Studiamo i fattori di rischio per prevenire e contrastare l’invecchiamento cerebrale.
Nel 2050 in Italia le persone di 65 anni e più potrebbero rappresentare oltre il 30% del totale (fonte Rapporto annuale ISTAT 2025). In generale, con l’aumento dell’aspettativa di vita, l’età media della popolazione mondiale – soprattutto nei paesi occidentali – continua ad aumentare. E con l’aumentare dell’età cresce anche il tempo di esposizione del nostro organismo e del cervello al cosiddetto esposoma, termine che racchiude l’insieme di fattori interni (genetici) ed esterni (fisici, chimici, biologici e sociali) che possono risultare dannosi.
Promuovere stili di vita sani – derivanti da conoscenze neuro scientifiche – diventa così fondamentale per ridurre l’azione negativa dell’esposoma sul nostro sistema nervoso, al fine di prevenire le malattie neurodegenerative e psichiatriche.
Prevenzione: capire gli effetti e ridurre l’esposizione a sostanze inquinanti
Al NICO studiamo gli effetti patologici sul sistema nervoso di sostanze inquinanti come le polveri sottili (ad esempio il PM10) e gli interferenti endocrini (composti chimici ma anche di origine naturale come la soia, un potente fitoestrogeno) presenti in oggetti di uso quotidiano, dai contenitori di plastica per gli alimenti agli scontrini.

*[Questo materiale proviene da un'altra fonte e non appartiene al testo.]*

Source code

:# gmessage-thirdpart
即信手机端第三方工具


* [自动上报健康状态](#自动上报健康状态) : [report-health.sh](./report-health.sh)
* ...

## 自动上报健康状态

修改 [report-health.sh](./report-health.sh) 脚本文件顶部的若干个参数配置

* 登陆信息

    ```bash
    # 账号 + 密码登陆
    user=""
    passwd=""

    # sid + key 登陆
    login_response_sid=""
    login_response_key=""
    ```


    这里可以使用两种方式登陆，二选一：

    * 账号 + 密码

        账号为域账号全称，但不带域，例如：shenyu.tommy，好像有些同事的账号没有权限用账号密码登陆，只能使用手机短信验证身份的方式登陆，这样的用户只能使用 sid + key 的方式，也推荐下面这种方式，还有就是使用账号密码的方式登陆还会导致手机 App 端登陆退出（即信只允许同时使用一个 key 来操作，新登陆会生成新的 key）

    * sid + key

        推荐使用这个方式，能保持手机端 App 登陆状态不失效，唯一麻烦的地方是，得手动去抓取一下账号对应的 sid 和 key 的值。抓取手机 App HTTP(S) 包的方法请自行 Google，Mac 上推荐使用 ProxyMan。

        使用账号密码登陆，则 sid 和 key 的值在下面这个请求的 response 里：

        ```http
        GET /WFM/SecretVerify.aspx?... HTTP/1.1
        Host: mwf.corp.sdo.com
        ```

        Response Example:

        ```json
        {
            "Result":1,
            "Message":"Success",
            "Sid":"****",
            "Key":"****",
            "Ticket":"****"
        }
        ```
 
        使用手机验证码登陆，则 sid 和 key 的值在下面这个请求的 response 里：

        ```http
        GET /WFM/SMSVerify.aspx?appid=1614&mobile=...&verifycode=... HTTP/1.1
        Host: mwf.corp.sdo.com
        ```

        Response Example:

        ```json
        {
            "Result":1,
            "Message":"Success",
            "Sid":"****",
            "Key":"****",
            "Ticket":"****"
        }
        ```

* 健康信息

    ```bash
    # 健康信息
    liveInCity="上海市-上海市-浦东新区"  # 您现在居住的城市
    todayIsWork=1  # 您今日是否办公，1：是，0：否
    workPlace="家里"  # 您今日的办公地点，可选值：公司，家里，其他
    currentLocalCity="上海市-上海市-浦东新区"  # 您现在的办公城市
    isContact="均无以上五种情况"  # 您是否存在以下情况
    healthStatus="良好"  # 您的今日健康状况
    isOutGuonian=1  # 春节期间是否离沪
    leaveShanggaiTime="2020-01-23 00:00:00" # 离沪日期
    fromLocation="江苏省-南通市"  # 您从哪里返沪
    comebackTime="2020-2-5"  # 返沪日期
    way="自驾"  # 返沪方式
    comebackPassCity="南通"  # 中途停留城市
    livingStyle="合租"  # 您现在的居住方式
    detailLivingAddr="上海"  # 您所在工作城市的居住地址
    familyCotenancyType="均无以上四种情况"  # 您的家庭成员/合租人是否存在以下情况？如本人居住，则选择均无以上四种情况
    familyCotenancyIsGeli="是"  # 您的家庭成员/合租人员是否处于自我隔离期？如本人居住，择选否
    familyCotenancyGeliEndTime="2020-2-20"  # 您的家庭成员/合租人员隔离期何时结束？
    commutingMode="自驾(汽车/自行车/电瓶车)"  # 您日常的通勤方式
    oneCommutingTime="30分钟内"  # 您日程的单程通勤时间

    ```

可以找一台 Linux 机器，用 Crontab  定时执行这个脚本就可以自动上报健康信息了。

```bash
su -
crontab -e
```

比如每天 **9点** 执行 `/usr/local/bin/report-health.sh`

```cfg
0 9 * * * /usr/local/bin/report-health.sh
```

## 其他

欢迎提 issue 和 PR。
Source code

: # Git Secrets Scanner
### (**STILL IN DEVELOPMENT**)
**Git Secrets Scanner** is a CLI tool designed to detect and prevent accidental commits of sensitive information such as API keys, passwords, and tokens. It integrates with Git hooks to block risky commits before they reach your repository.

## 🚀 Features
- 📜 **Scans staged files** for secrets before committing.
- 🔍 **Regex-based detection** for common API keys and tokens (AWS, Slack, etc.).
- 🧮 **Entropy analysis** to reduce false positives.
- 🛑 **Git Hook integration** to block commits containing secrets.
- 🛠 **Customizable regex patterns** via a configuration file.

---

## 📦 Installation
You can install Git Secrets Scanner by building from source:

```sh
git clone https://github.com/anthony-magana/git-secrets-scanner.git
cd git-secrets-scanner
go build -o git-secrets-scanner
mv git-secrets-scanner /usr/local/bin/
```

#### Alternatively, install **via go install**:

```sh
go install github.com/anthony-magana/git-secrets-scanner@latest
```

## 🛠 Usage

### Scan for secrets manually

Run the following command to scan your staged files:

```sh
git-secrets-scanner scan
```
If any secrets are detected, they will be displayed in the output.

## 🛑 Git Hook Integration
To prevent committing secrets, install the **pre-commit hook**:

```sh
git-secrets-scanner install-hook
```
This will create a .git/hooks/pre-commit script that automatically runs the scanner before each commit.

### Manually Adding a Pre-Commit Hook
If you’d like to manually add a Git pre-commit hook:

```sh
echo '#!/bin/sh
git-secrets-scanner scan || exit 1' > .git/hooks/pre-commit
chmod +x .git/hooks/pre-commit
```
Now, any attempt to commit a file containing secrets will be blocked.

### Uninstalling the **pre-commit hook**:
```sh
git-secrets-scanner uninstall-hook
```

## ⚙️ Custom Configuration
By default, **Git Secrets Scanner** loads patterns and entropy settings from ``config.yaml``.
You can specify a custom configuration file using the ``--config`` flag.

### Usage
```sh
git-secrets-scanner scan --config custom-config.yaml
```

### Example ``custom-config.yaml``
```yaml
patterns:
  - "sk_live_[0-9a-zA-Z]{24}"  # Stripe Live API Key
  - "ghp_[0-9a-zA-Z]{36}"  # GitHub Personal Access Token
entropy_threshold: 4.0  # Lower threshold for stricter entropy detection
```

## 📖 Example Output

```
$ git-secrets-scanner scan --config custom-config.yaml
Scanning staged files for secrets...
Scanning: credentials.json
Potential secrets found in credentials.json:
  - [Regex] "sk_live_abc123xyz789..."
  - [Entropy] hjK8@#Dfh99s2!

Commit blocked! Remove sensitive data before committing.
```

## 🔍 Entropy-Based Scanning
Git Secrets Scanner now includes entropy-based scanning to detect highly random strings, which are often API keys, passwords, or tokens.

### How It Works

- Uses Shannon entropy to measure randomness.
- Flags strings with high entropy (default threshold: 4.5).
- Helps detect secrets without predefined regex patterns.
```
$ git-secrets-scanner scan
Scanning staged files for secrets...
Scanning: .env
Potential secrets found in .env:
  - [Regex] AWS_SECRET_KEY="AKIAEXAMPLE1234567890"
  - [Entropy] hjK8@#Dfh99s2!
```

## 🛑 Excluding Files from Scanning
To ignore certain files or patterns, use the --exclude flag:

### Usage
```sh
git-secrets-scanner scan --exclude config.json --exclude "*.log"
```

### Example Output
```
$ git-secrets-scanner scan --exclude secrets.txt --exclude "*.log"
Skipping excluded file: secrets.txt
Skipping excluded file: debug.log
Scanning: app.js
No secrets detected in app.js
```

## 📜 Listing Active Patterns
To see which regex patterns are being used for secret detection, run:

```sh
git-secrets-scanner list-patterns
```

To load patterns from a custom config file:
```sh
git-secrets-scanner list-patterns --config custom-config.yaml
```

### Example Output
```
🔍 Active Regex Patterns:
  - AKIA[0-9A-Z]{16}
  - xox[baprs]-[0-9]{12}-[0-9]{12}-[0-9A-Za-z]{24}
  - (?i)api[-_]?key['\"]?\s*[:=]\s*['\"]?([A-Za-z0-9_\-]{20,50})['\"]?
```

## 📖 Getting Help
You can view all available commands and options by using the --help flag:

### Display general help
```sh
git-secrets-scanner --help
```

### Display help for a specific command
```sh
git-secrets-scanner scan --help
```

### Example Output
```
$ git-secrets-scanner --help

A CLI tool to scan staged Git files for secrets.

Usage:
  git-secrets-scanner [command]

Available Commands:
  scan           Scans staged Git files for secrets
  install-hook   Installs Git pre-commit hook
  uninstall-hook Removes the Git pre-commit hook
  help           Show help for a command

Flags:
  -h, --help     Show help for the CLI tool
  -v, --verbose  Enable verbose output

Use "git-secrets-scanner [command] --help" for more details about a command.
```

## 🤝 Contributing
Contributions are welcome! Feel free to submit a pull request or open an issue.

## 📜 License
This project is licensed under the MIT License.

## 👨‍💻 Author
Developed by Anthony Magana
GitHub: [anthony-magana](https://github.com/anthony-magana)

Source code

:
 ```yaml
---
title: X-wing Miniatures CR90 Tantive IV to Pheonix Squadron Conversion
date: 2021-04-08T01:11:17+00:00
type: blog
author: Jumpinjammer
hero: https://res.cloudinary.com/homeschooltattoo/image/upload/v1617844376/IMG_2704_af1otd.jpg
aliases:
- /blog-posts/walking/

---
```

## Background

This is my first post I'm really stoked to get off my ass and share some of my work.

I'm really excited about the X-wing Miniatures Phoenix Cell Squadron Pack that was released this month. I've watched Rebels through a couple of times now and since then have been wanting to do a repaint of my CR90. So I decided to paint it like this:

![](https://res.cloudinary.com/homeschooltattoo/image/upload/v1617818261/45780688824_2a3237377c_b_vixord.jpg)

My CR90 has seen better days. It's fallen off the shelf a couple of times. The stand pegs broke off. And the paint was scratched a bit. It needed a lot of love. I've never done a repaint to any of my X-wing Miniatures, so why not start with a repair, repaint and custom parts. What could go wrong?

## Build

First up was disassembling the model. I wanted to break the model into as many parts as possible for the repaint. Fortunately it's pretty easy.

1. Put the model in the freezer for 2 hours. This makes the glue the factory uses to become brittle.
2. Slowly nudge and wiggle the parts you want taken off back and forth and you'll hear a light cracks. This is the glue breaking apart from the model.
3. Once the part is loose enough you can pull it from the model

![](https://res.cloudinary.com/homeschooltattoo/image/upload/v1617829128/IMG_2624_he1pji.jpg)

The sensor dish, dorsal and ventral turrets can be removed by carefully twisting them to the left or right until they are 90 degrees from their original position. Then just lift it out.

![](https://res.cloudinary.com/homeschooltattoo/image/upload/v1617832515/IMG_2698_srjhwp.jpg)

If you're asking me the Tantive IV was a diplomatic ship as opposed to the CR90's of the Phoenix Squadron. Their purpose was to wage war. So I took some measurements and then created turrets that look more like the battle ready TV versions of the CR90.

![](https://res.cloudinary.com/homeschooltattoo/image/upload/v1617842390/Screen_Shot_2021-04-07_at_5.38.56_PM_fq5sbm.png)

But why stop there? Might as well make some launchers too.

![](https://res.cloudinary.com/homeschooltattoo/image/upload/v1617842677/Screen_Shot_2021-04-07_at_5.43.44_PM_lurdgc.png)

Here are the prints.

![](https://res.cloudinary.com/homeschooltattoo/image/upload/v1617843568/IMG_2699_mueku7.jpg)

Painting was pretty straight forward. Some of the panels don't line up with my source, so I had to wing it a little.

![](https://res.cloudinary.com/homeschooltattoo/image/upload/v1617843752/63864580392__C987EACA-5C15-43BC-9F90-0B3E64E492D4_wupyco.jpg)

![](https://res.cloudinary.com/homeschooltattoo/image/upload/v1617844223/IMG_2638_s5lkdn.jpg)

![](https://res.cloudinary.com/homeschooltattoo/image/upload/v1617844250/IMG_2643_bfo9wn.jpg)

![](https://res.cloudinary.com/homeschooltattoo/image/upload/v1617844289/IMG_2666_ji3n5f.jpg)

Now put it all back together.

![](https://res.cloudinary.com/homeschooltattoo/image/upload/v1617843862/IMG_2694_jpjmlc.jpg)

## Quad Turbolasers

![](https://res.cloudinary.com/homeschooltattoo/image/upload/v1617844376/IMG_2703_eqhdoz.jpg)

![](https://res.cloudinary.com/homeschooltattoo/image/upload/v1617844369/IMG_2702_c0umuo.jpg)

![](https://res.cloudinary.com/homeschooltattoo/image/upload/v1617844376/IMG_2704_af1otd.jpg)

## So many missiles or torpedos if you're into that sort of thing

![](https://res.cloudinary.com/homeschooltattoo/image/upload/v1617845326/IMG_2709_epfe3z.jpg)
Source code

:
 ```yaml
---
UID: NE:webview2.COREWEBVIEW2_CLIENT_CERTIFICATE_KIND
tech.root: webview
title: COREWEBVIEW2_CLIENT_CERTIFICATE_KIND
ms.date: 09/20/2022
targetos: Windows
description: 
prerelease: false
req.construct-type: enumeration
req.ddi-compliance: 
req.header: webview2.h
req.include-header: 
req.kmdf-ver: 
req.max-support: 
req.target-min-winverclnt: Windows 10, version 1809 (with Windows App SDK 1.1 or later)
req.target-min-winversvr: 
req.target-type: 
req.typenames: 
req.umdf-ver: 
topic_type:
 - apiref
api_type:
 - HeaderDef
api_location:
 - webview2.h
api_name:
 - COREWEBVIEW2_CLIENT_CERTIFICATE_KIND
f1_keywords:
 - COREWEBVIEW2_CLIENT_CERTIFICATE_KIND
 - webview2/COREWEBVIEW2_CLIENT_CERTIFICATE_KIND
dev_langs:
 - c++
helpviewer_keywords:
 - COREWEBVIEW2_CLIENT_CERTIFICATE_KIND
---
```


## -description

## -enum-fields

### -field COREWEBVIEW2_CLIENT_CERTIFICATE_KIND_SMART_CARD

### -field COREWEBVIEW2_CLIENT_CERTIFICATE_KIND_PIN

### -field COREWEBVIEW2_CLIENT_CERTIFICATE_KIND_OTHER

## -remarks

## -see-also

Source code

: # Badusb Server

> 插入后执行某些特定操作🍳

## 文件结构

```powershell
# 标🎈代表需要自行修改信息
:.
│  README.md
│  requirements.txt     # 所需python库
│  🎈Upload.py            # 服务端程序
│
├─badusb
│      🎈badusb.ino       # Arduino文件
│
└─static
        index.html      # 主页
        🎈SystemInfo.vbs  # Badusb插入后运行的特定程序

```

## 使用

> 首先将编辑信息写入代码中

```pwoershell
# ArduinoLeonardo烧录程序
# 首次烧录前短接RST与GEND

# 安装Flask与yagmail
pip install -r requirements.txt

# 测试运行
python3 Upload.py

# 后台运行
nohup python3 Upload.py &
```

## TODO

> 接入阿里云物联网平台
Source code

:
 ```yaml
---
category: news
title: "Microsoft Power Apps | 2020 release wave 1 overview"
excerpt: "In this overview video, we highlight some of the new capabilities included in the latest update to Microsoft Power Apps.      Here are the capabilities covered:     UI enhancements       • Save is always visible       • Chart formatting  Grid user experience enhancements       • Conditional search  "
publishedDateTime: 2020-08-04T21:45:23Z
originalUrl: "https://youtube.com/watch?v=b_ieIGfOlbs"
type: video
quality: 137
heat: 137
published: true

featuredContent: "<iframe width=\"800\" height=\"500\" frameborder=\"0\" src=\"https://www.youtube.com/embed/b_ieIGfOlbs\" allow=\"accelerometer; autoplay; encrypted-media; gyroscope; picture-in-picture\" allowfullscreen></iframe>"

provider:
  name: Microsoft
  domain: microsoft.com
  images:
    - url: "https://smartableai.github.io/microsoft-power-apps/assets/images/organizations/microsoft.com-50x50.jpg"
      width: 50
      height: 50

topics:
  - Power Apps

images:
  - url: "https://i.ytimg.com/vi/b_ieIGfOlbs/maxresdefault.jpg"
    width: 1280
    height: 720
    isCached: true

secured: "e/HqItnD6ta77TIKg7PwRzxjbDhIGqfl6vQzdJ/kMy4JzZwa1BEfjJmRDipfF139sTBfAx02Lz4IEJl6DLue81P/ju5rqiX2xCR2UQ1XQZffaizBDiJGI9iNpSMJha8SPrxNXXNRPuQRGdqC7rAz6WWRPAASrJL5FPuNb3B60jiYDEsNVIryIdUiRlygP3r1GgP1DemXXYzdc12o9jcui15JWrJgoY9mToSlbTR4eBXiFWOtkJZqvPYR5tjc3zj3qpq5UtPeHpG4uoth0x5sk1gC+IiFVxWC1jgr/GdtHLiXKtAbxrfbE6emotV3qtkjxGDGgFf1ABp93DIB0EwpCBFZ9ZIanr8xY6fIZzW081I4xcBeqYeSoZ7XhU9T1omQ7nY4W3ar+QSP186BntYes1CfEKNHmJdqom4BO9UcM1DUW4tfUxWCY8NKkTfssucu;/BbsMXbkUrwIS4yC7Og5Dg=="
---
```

Promuovere un invecchiamento attivo e in salute
Studiamo inoltre tutti gli aspetti che hanno un impatto sulla plasticità cerebrale: gli effetti preventivi del contatto con la natura nel ridurre lo stress o alleviare i sintomi di depressione e ansia, e – più in generale – dell’attività cognitiva, fisica e sociale nella prevenzione delle malattie neurodegenerative.
Insieme ai colleghi clinici studiamo, applichiamo e proponiamo terapie non farmacologiche e nuove tecnologie – come dispositivi medicali, realtà virtuale e robotica – da integrare nell’assistenza all’anziano. L’obiettivo ultimo è adottare approcci integrati che promuovano un invecchiamento attivo e in salute.